Third, the data needs to be adequately mapped to each HBM channel's address space. A data mapping scheme should map data in such a way that the data required by the processing unit is readily available in the vicinity (data and code co-location). An inefficient data mapping mechanism can severely hamper the benefits of processing close to memory.

Fourth, we make use of OCAPI in a coarse-grained way, since we offload the entire application to the FPGA. In this case, OCAPI ensures that the FPGA accelerators access the entire CPU memory with the minimum number of memory copies between the host and the FPGA, e.g., avoiding the intermediate buffer copies that a traditional PCIe-based DMA invokes [52]. However, depending on the application, the CAPI protocol can be employed in finer-grained algorithm-hardware co-design, like the *ExtraV* [106], where the authors aggressively utilize the fine-grained communication capability of OCAPI to boost graph analytics performance.

Fifth, the maximum performance of our HBM-based design is reached using the maximum PE count that we can fit in the reconfigurable fabric, with each PE having a dedicated HBM channel. However, adding more PEs could lead to timing constraint violations for HBM-based designs. As shown with our multi-channel setting (Section 4.3), where we can fit only 3 PEs for both vadvc and hdiff, enabling more HBM channels leads to timing constraint violations. HBM-based FPGAs consist of multiple super-logic regions (SLRs) [18], where an SLR represents a single FPGA die. All HBM channels are connected only to SLR0, while other SLRs have indirect connections to the HBM channels. Therefore, if a PE is implemented in a non-SLR0 region for a large design, it might make timing closure difficult. A possible way to alleviate timing issues is by running the AFU at a lower frequency, which eases the place and route.
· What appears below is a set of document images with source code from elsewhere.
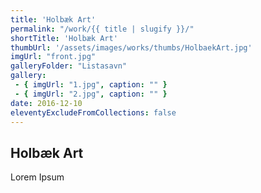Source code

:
 ```yaml
---
title: 'Holbæk Art'
permalink: "/work/{{ title | slugify }}/"
shortTitle: 'Holbæk Art'
thumbUrl: '/assets/images/works/thumbs/HolbaekArt.jpg'
imgUrl: "front.jpg"
galleryFolder: "Listasavn"
gallery:
 - { imgUrl: "1.jpg", caption: "" }
 - { imgUrl: "2.jpg", caption: "" }
date: 2016-12-10
eleventyExcludeFromCollections: false
---
```



<div class="Grid Grid--gutters Grid--full large-Grid--fit">
  <div class="Grid-cell">
    <div class='headerGroup'>
      <h2>Holbæk Art</h2>
      <p>Lorem Ipsum</p>
    </div>
  </div>
</div>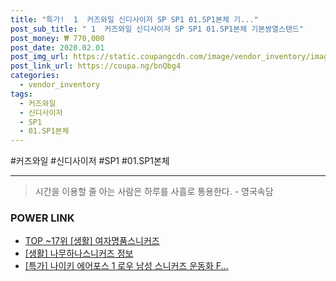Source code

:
 ```yaml
--- 
title: "특가!  1  커즈와일 신디사이저 SP SP1 01.SP1본체 기..." 
post_sub_title: " 1  커즈와일 신디사이저 SP SP1 01.SP1본체 기본쌍열스탠드" 
post_money: ₩ 770,000 
post_date: 2020.02.01 
post_img_url: https://static.coupangcdn.com/image/vendor_inventory/images/2018/12/06/16/5/9c3c519a-4525-4bd1-bd46-7c7e44ef4943.jpg 
post_link_url: https://coupa.ng/bnQbg4 
categories: 
  - vendor_inventory 
tags: 
  - 커즈와일 
  - 신디사이저 
  - SP1 
  - 01.SP1본체 
--- 
```

  #커즈와일 #신디사이저 #SP1 #01.SP1본체 
<hr> 

> 시간을 이용할 줄 아는 사람은 하루를 사흘로 통용한다. - 영국속담 


### POWER LINK

* <a href="https://blog.naver.com/an0733/221792950740" target="_blank"> TOP ~17위 [생활] 여자명품스니커즈</a>
* <a href="https://blog.naver.com/fasyy4321/221762464016" target="_blank"> [생활] 나무하나스니커즈 정보 </a>
* <a href="https://blog.naver.com/sakai111/221786085958" target="_blank">[특가] 나이키 에어포스 1 로우 남성 스니커즈 운동화 F...</a>
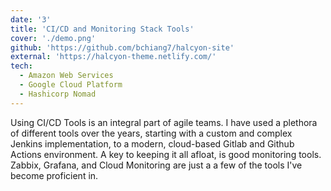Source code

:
 ```yaml
---
date: '3'
title: 'CI/CD and Monitoring Stack Tools'
cover: './demo.png'
github: 'https://github.com/bchiang7/halcyon-site'
external: 'https://halcyon-theme.netlify.com/'
tech:
  - Amazon Web Services
  - Google Cloud Platform
  - Hashicorp Nomad
---
```


Using CI/CD Tools is an integral part of agile teams. I have used a plethora of different tools over the years, starting with a custom and complex Jenkins implementation, to a modern, cloud-based Gitlab and Github Actions environment. A key to keeping it all afloat, is good monitoring tools. Zabbix, Grafana, and Cloud Monitoring are just a a few of the tools I've become proficient in.
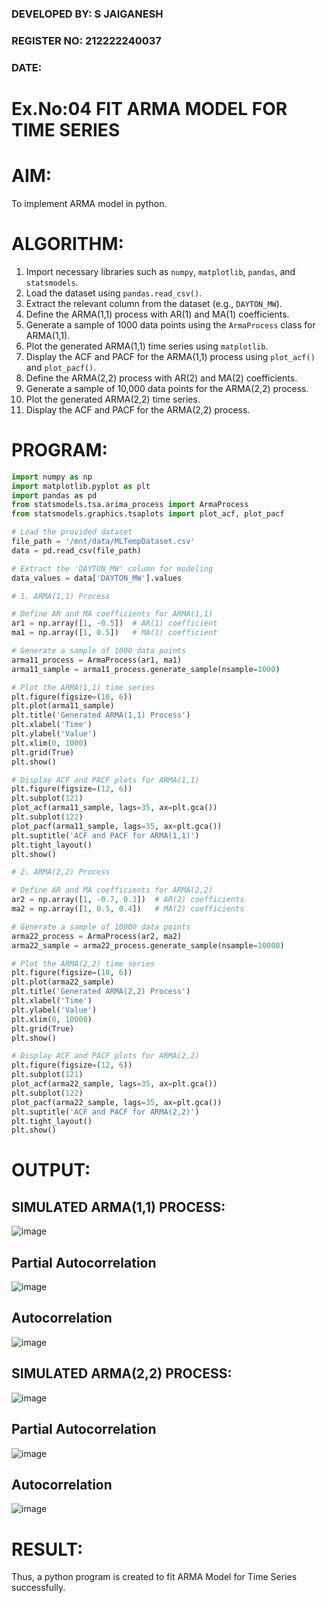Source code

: ### DEVELOPED BY: S JAIGANESH
### REGISTER NO: 212222240037
### DATE:


# Ex.No:04   FIT ARMA MODEL FOR TIME SERIES

# AIM:
To implement ARMA model in python.
# ALGORITHM:
1. Import necessary libraries such as `numpy`, `matplotlib`, `pandas`, and `statsmodels`.
2. Load the dataset using `pandas.read_csv()`.
3. Extract the relevant column from the dataset (e.g., `DAYTON_MW`).
4. Define the ARMA(1,1) process with AR(1) and MA(1) coefficients.
5. Generate a sample of 1000 data points using the `ArmaProcess` class for ARMA(1,1).
6. Plot the generated ARMA(1,1) time series using `matplotlib`.
7. Display the ACF and PACF for the ARMA(1,1) process using `plot_acf()` and `plot_pacf()`.
8. Define the ARMA(2,2) process with AR(2) and MA(2) coefficients.
9. Generate a sample of 10,000 data points for the ARMA(2,2) process.
10. Plot the generated ARMA(2,2) time series.
11. Display the ACF and PACF for the ARMA(2,2) process.
# PROGRAM:
```python
import numpy as np
import matplotlib.pyplot as plt
import pandas as pd
from statsmodels.tsa.arima_process import ArmaProcess
from statsmodels.graphics.tsaplots import plot_acf, plot_pacf

# Load the provided dataset
file_path = '/mnt/data/MLTempDataset.csv'
data = pd.read_csv(file_path)

# Extract the 'DAYTON_MW' column for modeling
data_values = data['DAYTON_MW'].values

# 1. ARMA(1,1) Process

# Define AR and MA coefficients for ARMA(1,1)
ar1 = np.array([1, -0.5])  # AR(1) coefficient
ma1 = np.array([1, 0.5])   # MA(1) coefficient

# Generate a sample of 1000 data points
arma11_process = ArmaProcess(ar1, ma1)
arma11_sample = arma11_process.generate_sample(nsample=1000)

# Plot the ARMA(1,1) time series
plt.figure(figsize=(10, 6))
plt.plot(arma11_sample)
plt.title('Generated ARMA(1,1) Process')
plt.xlabel('Time')
plt.ylabel('Value')
plt.xlim(0, 1000)
plt.grid(True)
plt.show()

# Display ACF and PACF plots for ARMA(1,1)
plt.figure(figsize=(12, 6))
plt.subplot(121)
plot_acf(arma11_sample, lags=35, ax=plt.gca())
plt.subplot(122)
plot_pacf(arma11_sample, lags=35, ax=plt.gca())
plt.suptitle('ACF and PACF for ARMA(1,1)')
plt.tight_layout()
plt.show()

# 2. ARMA(2,2) Process

# Define AR and MA coefficients for ARMA(2,2)
ar2 = np.array([1, -0.7, 0.3])  # AR(2) coefficients
ma2 = np.array([1, 0.5, 0.4])   # MA(2) coefficients

# Generate a sample of 10000 data points
arma22_process = ArmaProcess(ar2, ma2)
arma22_sample = arma22_process.generate_sample(nsample=10000)

# Plot the ARMA(2,2) time series
plt.figure(figsize=(10, 6))
plt.plot(arma22_sample)
plt.title('Generated ARMA(2,2) Process')
plt.xlabel('Time')
plt.ylabel('Value')
plt.xlim(0, 10000)
plt.grid(True)
plt.show()

# Display ACF and PACF plots for ARMA(2,2)
plt.figure(figsize=(12, 6))
plt.subplot(121)
plot_acf(arma22_sample, lags=35, ax=plt.gca())
plt.subplot(122)
plot_pacf(arma22_sample, lags=35, ax=plt.gca())
plt.suptitle('ACF and PACF for ARMA(2,2)')
plt.tight_layout()
plt.show()

```


# OUTPUT:
## SIMULATED ARMA(1,1) PROCESS:
![image](https://github.com/user-attachments/assets/4d2720a6-f472-41cf-85cf-f9d2be78e97b)


## Partial Autocorrelation
![image](https://github.com/user-attachments/assets/134a1932-6f1f-43ef-8720-61f5ab07998c)


## Autocorrelation
![image](https://github.com/user-attachments/assets/8e922e76-36d8-447b-98b3-3c712b0bba04)



## SIMULATED ARMA(2,2) PROCESS:
![image](https://github.com/user-attachments/assets/bda9d763-c0fa-44cc-9b7a-0eaf36fcae34)


## Partial Autocorrelation
![image](https://github.com/user-attachments/assets/7610ecc0-4d59-4fa7-bc44-d9e4be533836)



## Autocorrelation
![image](https://github.com/user-attachments/assets/579d4bcc-8bd9-4e46-9958-dd0af5bd9f8c)



# RESULT:
Thus, a python program is created to fit ARMA Model for Time Series successfully.
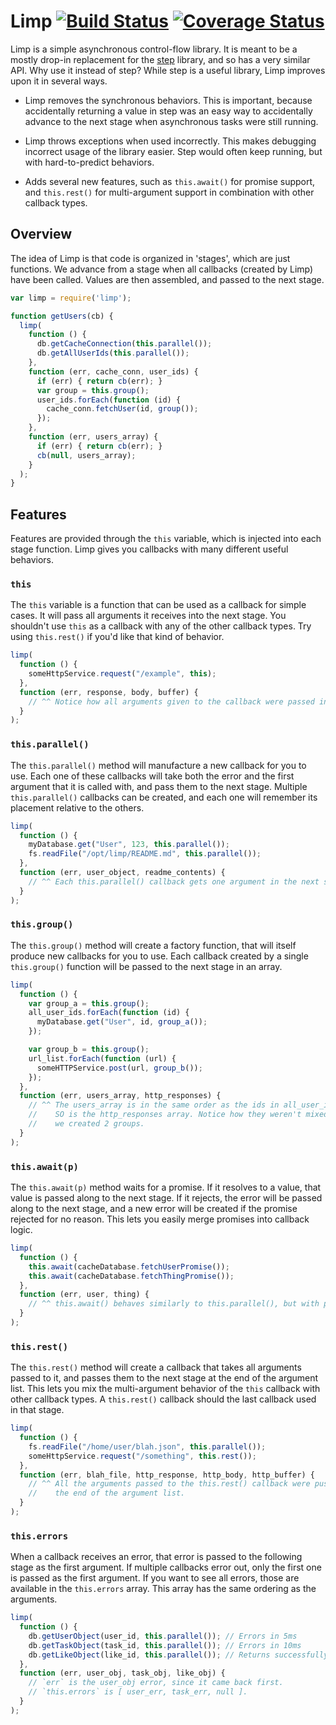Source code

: # Limp [![Build Status](https://travis-ci.org/raydog/limp.svg?branch=master)](https://travis-ci.org/raydog/limp) [![Coverage Status](https://coveralls.io/repos/github/raydog/limp/badge.svg?branch=master)](https://coveralls.io/github/raydog/limp?branch=master)

Limp is a simple asynchronous control-flow library. It is meant to be a mostly drop-in replacement for the [step](https://github.com/creationix/step) library, and so has a very similar API. Why use it instead of step? While step is a useful library, Limp improves upon it in several ways.

- Limp removes the synchronous behaviors. This is important, because accidentally returning a value in step was an easy way to accidentally advance to the next stage when asynchronous tasks were still running.

- Limp throws exceptions when used incorrectly. This makes debugging incorrect usage of the library easier. Step would often keep running, but with hard-to-predict behaviors.

- Adds several new features, such as `this.await()` for promise support, and `this.rest()` for multi-argument support in combination with other callback types.

## Overview

The idea of Limp is that code is organized in 'stages', which are just functions. We advance from a stage when all callbacks (created by Limp) have been called. Values are then assembled, and passed to the next stage.

```javascript
var limp = require('limp');

function getUsers(cb) {
  limp(
    function () {
      db.getCacheConnection(this.parallel());
      db.getAllUserIds(this.parallel());
    },
    function (err, cache_conn, user_ids) {
      if (err) { return cb(err); }
      var group = this.group();
      user_ids.forEach(function (id) {
        cache_conn.fetchUser(id, group());
      });
    },
    function (err, users_array) {
      if (err) { return cb(err); }
      cb(null, users_array);
    }
  );
}
```

## Features

Features are provided through the `this` variable, which is injected into each stage function. Limp gives you callbacks with many different useful behaviors.

### `this`

The `this` variable is a function that can be used as a callback for simple cases. It will pass all arguments it receives into the next stage. You shouldn't use `this` as a callback with any of the other callback types. Try using `this.rest()` if you'd like that kind of behavior.

```javascript
limp(
  function () {
    someHttpService.request("/example", this);
  },
  function (err, response, body, buffer) {
    // ^^ Notice how all arguments given to the callback were passed into this stage.
  }
);
```

### `this.parallel()`

The `this.parallel()` method will manufacture a new callback for you to use. Each one of these callbacks will take both the error and the first argument that it is called with, and pass them to the next stage. Multiple `this.parallel()` callbacks can be created, and each one will remember its placement relative to the others.

```javascript
limp(
  function () {
    myDatabase.get("User", 123, this.parallel());
    fs.readFile("/opt/limp/README.md", this.parallel());
  },
  function (err, user_object, readme_contents) {
    // ^^ Each this.parallel() callback gets one argument in the next stage.
  }
);
```

### `this.group()`

The `this.group()` method will create a factory function, that will itself produce new callbacks for you to use. Each callback created by a single `this.group()` function will be passed to the next stage in an array.

```javascript
limp(
  function () {
    var group_a = this.group();
    all_user_ids.forEach(function (id) {
      myDatabase.get("User", id, group_a());
    });

    var group_b = this.group();
    url_list.forEach(function (url) {
      someHTTPService.post(url, group_b());
    });
  },
  function (err, users_array, http_responses) {
    // ^^ The users_array is in the same order as the ids in all_user_ids.
    //    SO is the http_responses array. Notice how they weren't mixed, because
    //    we created 2 groups.
  }
);
```

### `this.await(p)`

The `this.await(p)` method waits for a promise. If it resolves to a value, that value is passed along to the next stage. If it rejects, the error will be passed along to the next stage, and a new error will be created if the promise rejected for no reason. This lets you easily merge promises into callback logic.

```javascript
limp(
  function () {
    this.await(cacheDatabase.fetchUserPromise());
    this.await(cacheDatabase.fetchThingPromise());
  },
  function (err, user, thing) {
    // ^^ this.await() behaves similarly to this.parallel(), but with promises.
  }
);
```

### `this.rest()`

The `this.rest()` method will create a callback that takes all arguments passed to it, and passes them to the next stage at the end of the argument list. This lets you mix the multi-argument behavior of the `this` callback with other callback types. A `this.rest()` callback should the last callback used in that stage.

```javascript
limp(
  function () {
    fs.readFile("/home/user/blah.json", this.parallel());
    someHttpService.request("/something", this.rest());
  },
  function (err, blah_file, http_response, http_body, http_buffer) {
    // ^^ All the arguments passed to the this.rest() callback were pushed to
    //    the end of the argument list.
  }
);
```

### `this.errors`

When a callback receives an error, that error is passed to the following stage as the first argument. If multiple callbacks error out, only the first one is passed as the first argument. If you want to see all errors, those are available in the `this.errors` array. This array has the same ordering as the arguments.

```javascript
limp(
  function () {
    db.getUserObject(user_id, this.parallel()); // Errors in 5ms
    db.getTaskObject(task_id, this.parallel()); // Errors in 10ms
    db.getLikeObject(like_id, this.parallel()); // Returns successfully
  },
  function (err, user_obj, task_obj, like_obj) {
    // `err` is the user_obj error, since it came back first.
    // `this.errors` is [ user_err, task_err, null ].
  }
);
```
Sixth, the energy efficiency of our HBM-based designs tends to saturate (or even reduces) as we increase the number of PEs beyond some point. The highest energy efficiency is achieved with a PE count that is smaller than the highest-performing PE count. The major reason for a decrease in the energy efficiency is the increase in power consumption with every additional HBM channel.

Seventh, the emerging cache-coherent interconnects standards like CXL [145], CCIX [39], and OCAPI [156] could be vital in improving the performance and energy efficiency of big data workloads running on FPGA-based devices because they avoid having multiple data copies. However, a very small number of works, such as [106], leverage the *coherency* aspect of these interconnects. More quantitative exploration is required to analyze the advantages and disadvantages of using these interconnects.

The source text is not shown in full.